The word Gate is not referring to a logic gate (which is what it sounds like you're inferring), but to the Gate terminal of the transistor. When the correct polarity of voltage is applied to the Gate, the field effect causes a channel of charge carriers to form between 2 other terminals, the Source and Drain, allowing current to flow between them. The channel length refers to the distance between the Source and Drain terminals.
The channel length (as well as other parameters like the width, charge carrier mobility, etc.) determines how much current can flow between the Drain and Source when a given voltage is applied (i.e. resistance). By applying higher voltage to the Gate, you are narrowing the "effective" channel length (lowering the resistance).
When you switch transistors on and off, you are basically charging and discharging capacitors, which takes time. How much time is determined by the time constant, RC (resistance x capacitance). So, shorter channel length = lower resistance = smaller time constant = faster charge/discharge = higher speeds. That's why we make transistors smaller to make computers faster.
Only crack the nuts that crack. You don't put the ones that don't crack in the sack.
With normal transisitors, they degrade over time as electrons/atoms get knocked off the C/B/E. For big transistors, this degradation or wear is no big deal but how long can miniturization go on for before this does become a problem?
I was noticing that also, struck me as interesting, but I'm to u-educated about the exact nature of molybdenum disulfide to know why.
I've decided to Diversify my Holdings. I've divided my cash between my left and right pockets, instead of all in one.
Is this IBM vs US Lab?
Electron driving down a single lane that's very narrow might hop over to the next lane & go the other way.
Transistors depend on type of materials.
*Some transistors are slow to wake up (type of materials)
*Some transistors are fast to wake up (type of materials)
*Fat old transistors can switch on fast due to High wattage & materials warn.
*Feed the old fat transistor slowly with wattage and it will wake up slowww.
Channel length is a physical measurement and it does not change with applied bias.
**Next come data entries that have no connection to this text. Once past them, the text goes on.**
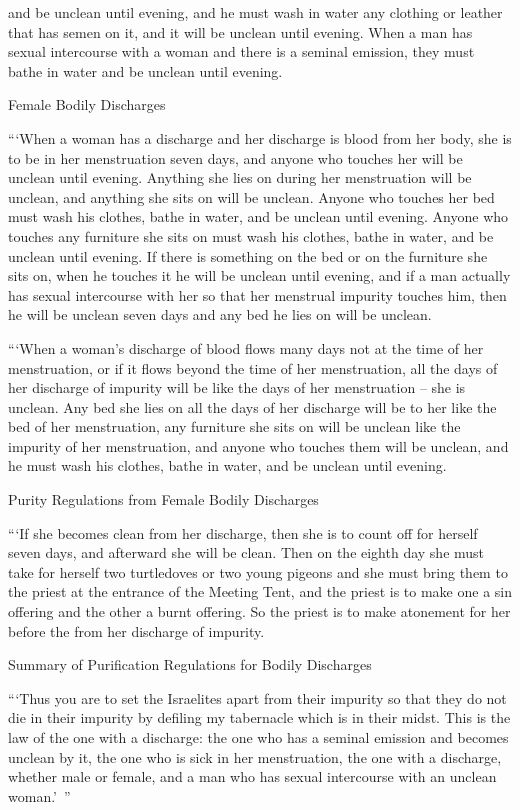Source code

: {and be unclean
until
evening,
and he must wash
in water
any
clothing
or leather
that
has semen
on it,
and it will be unclean
until
evening.
When a man
has sexual intercourse
with
a woman
and there is a seminal
emission,
they must bathe
in water
and be unclean
until
evening.
\par }{\SH Female Bodily Discharges
\par }{\PP {}“‘When
a woman
has a discharge
and her discharge
is blood
from her body,
she is to be
in her menstruation
seven
days,
and anyone
who touches
her will be unclean
until
evening.
Anything
she lies
on
during her menstruation
will be unclean,
and anything
she sits
on
will be unclean.
Anyone
who touches
her bed
must wash
his clothes,
bathe
in water,
and be unclean
until
evening.
Anyone
who touches
any
furniture
she sits
on
must wash
his clothes,
bathe
in water,
and be unclean
until
evening.
If
there is something on
the bed
or
on
the furniture
she
sits
on,
when he touches
it he will be unclean
until
evening,
and if
a man
actually
has sexual
intercourse with
her so that her menstrual
impurity touches him, then
he will be unclean
seven
days
and any
bed
he lies
on
will be unclean.
\par }{\PP {}“‘When
a woman’s
discharge
of blood
flows
many
days
not
at the time
of her menstruation,
or
if
it flows
beyond the time of her menstruation,
all
the days
of her discharge
of impurity
will be like
the days
of her menstruation
– she is
unclean.
Any
bed
she lies
on
all
the days
of her discharge
will be
to her like the bed
of her menstruation,
any
furniture
she sits
on
will be
unclean
like the impurity
of her menstruation,
and anyone
who touches
them will be unclean,
and he must wash
his clothes,
bathe
in water,
and be unclean
until
evening.
\par }{\SH Purity Regulations from Female Bodily Discharges
\par }{\PP {}“‘If
she becomes clean
from her discharge,
then she is to count
off for herself seven
days,
and afterward
she will be clean.
Then on the eighth
day
she must take
for herself two
turtledoves
or
two
young
pigeons
and she must bring
them to
the priest
at
the entrance
of the Meeting
Tent,
and the priest
is to make
one
a sin offering
and the
other
a burnt offering.
So the priest
is to make atonement
for her before
the
{}
from her discharge
of impurity.
\par }{\SH Summary of Purification Regulations for Bodily Discharges
\par }{\PP {}“‘Thus
you are to set the
Israelites
apart from their impurity
so that they do not
die
in their impurity
by defiling
my tabernacle
which
is in their midst.
This
is the law
of the one with a discharge: the one who
has
a seminal
emission
and becomes unclean by it,
the one who is sick
in her menstruation,
the one with
a discharge,
whether male
or female,
and a man
who
has sexual
intercourse with
an unclean woman.’ ”

}
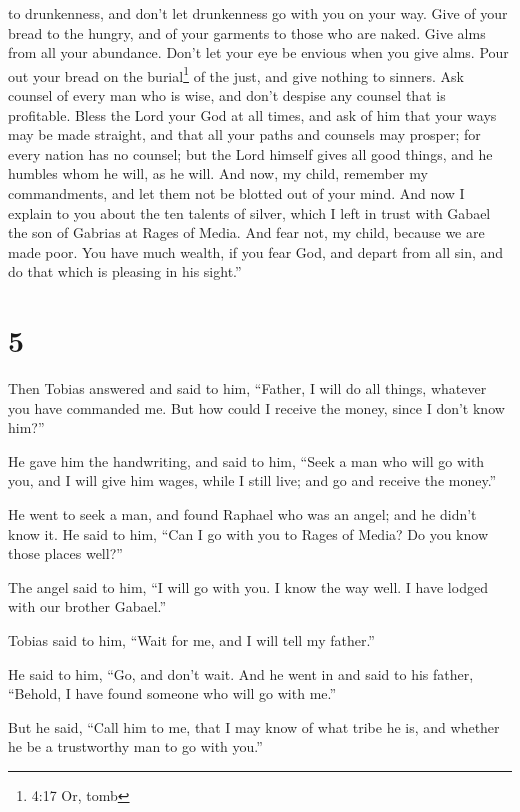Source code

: to drunkenness, and don't let drunkenness go with you on your way.
 Give of your bread to the hungry, and of your garments to
those who are naked. Give alms from all your abundance. Don't let your
eye be envious when you give alms.  Pour out your bread on
the burial\footnote{4:17 Or, tomb} of the just, and give nothing to
sinners.  Ask counsel of every man who is wise, and don't
despise any counsel that is profitable.  Bless the Lord
your God at all times, and ask of him that your ways may be made
straight, and that all your paths and counsels may prosper; for every
nation has no counsel; but the Lord himself gives all good things, and
he humbles whom he will, as he will. And now, my child, remember my
commandments, and let them not be blotted out of your mind.
 And now I explain to you about the ten talents of silver,
which I left in trust with Gabael the son of Gabrias at Rages of Media.
 And fear not, my child, because we are made poor. You have
much wealth, if you fear God, and depart from all sin, and do that which
is pleasing in his sight.''

\hypertarget{section-4}{%
\section{5}\label{section-4}}

 Then Tobias answered and said to him, ``Father, I will do
all things, whatever you have commanded me.  But how could I
receive the money, since I don't know him?''

 He gave him the handwriting, and said to him, ``Seek a man
who will go with you, and I will give him wages, while I still live; and
go and receive the money.''

 He went to seek a man, and found Raphael who was an angel;
 and he didn't know it. He said to him, ``Can I go with you
to Rages of Media? Do you know those places well?''

 The angel said to him, ``I will go with you. I know the way
well. I have lodged with our brother Gabael.''

 Tobias said to him, ``Wait for me, and I will tell my
father.''

 He said to him, ``Go, and don't wait. And he went in and
said to his father, ``Behold, I have found someone who will go with
me.''

But he said, ``Call him to me, that I may know of what tribe he is, and
whether he be a trustworthy man to go with you.''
The "effective" is in contrast with "drawn". Ldrawn is the dimension as measured on the masks; Leff is the dimensions between the actual edges of the diffusion.
The industry is secretly hoping for a must-use technology that will break in 5 years. Does this accomplish that business goal?
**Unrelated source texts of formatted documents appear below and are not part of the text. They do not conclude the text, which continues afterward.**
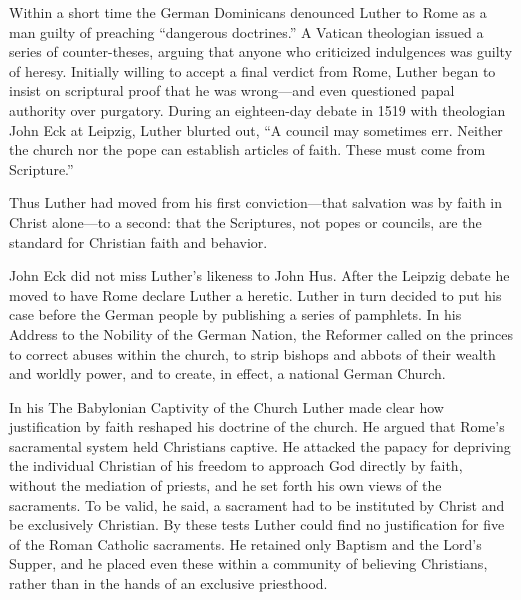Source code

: Within a short time the German Dominicans denounced Luther to Rome as a man guilty of preaching
“dangerous doctrines.” A Vatican theologian issued a series of counter-theses, arguing that anyone
who criticized indulgences was guilty of heresy. Initially willing to accept a final verdict from
Rome, Luther began to insist on scriptural proof that he was wrong—and even questioned papal
authority over purgatory. During an eighteen-day debate in 1519 with theologian John Eck at Leipzig,
Luther blurted out, “A council may sometimes err. Neither the church nor the pope can establish
articles of faith. These must come from Scripture.”

Thus Luther had moved from his first conviction—that salvation was by faith in Christ alone—to a
second: that the Scriptures, not popes or councils, are the standard for Christian faith and
behavior.

John Eck did not miss Luther’s likeness to John Hus. After the Leipzig debate he moved to have Rome
declare Luther a heretic. Luther in turn decided to put his case before the German people by
publishing a series of pamphlets. In his Address to the Nobility of the German Nation, the Reformer
called on the princes to correct abuses within the church, to strip bishops and abbots of their
wealth and worldly power, and to create, in effect, a national German Church.

In his The Babylonian Captivity of the Church Luther made clear how justification by faith reshaped
his doctrine of the church. He argued that Rome’s sacramental system held Christians captive. He
attacked the papacy for depriving the individual Christian of his freedom to approach God directly
by faith, without the mediation of priests, and he set forth his own views of the sacraments. To be
valid, he said, a sacrament had to be instituted by Christ and be exclusively Christian. By these
tests Luther could find no justification for five of the Roman Catholic sacraments. He retained only
Baptism and the Lord’s Supper, and he placed even these within a community of believing Christians,
rather than in the hands of an exclusive priesthood.

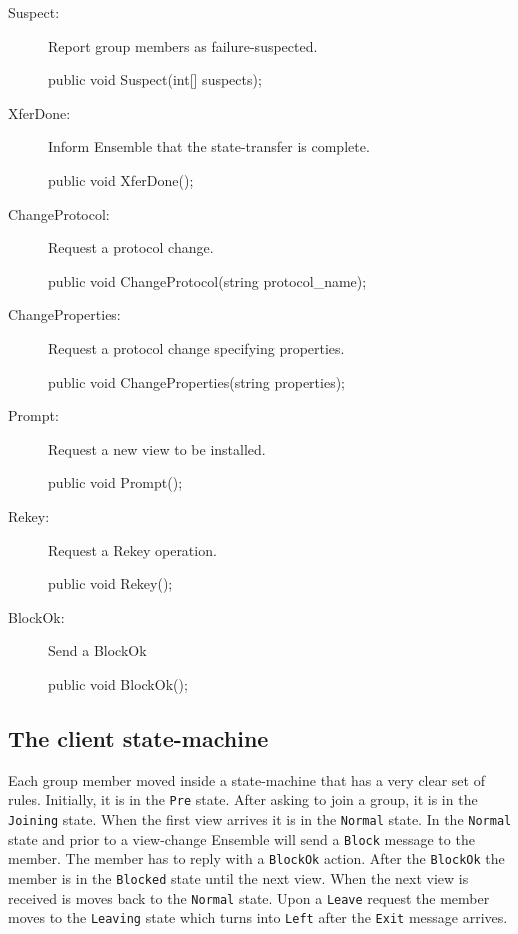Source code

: \begin{description}
\begin{description}
    \item[Suspect:]
      Report group members as failure-suspected.
      \begin{codebox}
	public void Suspect(int[] suspects);
      \end{codebox}
      
    \item[XferDone:]
      Inform Ensemble that the state-transfer is complete. 
      \begin{codebox}
	public void XferDone();
      \end{codebox}
      
    \item[ChangeProtocol:]
      Request a protocol change.
      \begin{codebox}
	public void ChangeProtocol(string protocol\_name);
      \end{codebox}
      
    \item[ChangeProperties:]
      Request a protocol change specifying properties.
      \begin{codebox}
	public void ChangeProperties(string properties);
      \end{codebox}
      
    \item[Prompt:]
      Request a new view to be installed.
      \begin{codebox}
	public void Prompt();
      \end{codebox}
      
    \item[Rekey:]
      Request a Rekey operation.
      \begin{codebox}
	public void Rekey();
      \end{codebox}
      
      \item[BlockOk:]
	Send a BlockOk
	\begin{codebox}
	  public void BlockOk();
	\end{codebox}
  \end{description}
\end{description}


\subsection{The client state-machine}

Each group member moved inside a state-machine that has a very clear set
of rules. Initially, it is in the {\tt Pre} state. After asking to
join a group, it is in the {\tt Joining} state. When the first view
arrives it is in the {\tt Normal} state. In the {\tt Normal} state and
prior to a view-change Ensemble will send a {\tt Block} message to the
member. The member has to reply with a {\tt BlockOk} action. After the {\tt BlockOk} the
member is in the {\tt Blocked} state until the next view. When the
next view is received is moves back to the {\tt Normal} state. Upon a
{\tt Leave} request the member moves to the {\tt Leaving} state which
turns into {\tt Left} after the {\tt Exit} message arrives.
That's an ancient dream. According to an old-time engineer who was an early transistor user in the early 60s, that was the industry's goal back then: purposefully only slightly longer life than vacuum tubes.
He told me a story of meeting strong criticism from the semiconductor vendor when they found out his company was dipping transistors in paint to color-code parts that they (the customer) tested as better or worse. Device quality/performance was very uneven back then. The vendor's opposition to dipping didn't quite hold water. Turned out that the hollow metal packages weren't airtight as to allow in oxygen that would eventually degrade them. Dipping in paint sealed them. Foiled again!!
Channel length is a physical measurement and it does not change with applied bias.
This is only true with "long" channel MOSFETS. Once you get down below a certain size, you get "short channel effects" including the narrowing of the inverted channel region with increased bias, called channel length modulation.
Otherwise this sentence from the abstract, which is what the OP was referring to, makes no sense:
Simulations show an effective channel length of ~3.9 nm in the Off state and ~1 nm in the On state
Only crack the nuts that crack. You don't put the ones that don't crack in the sack.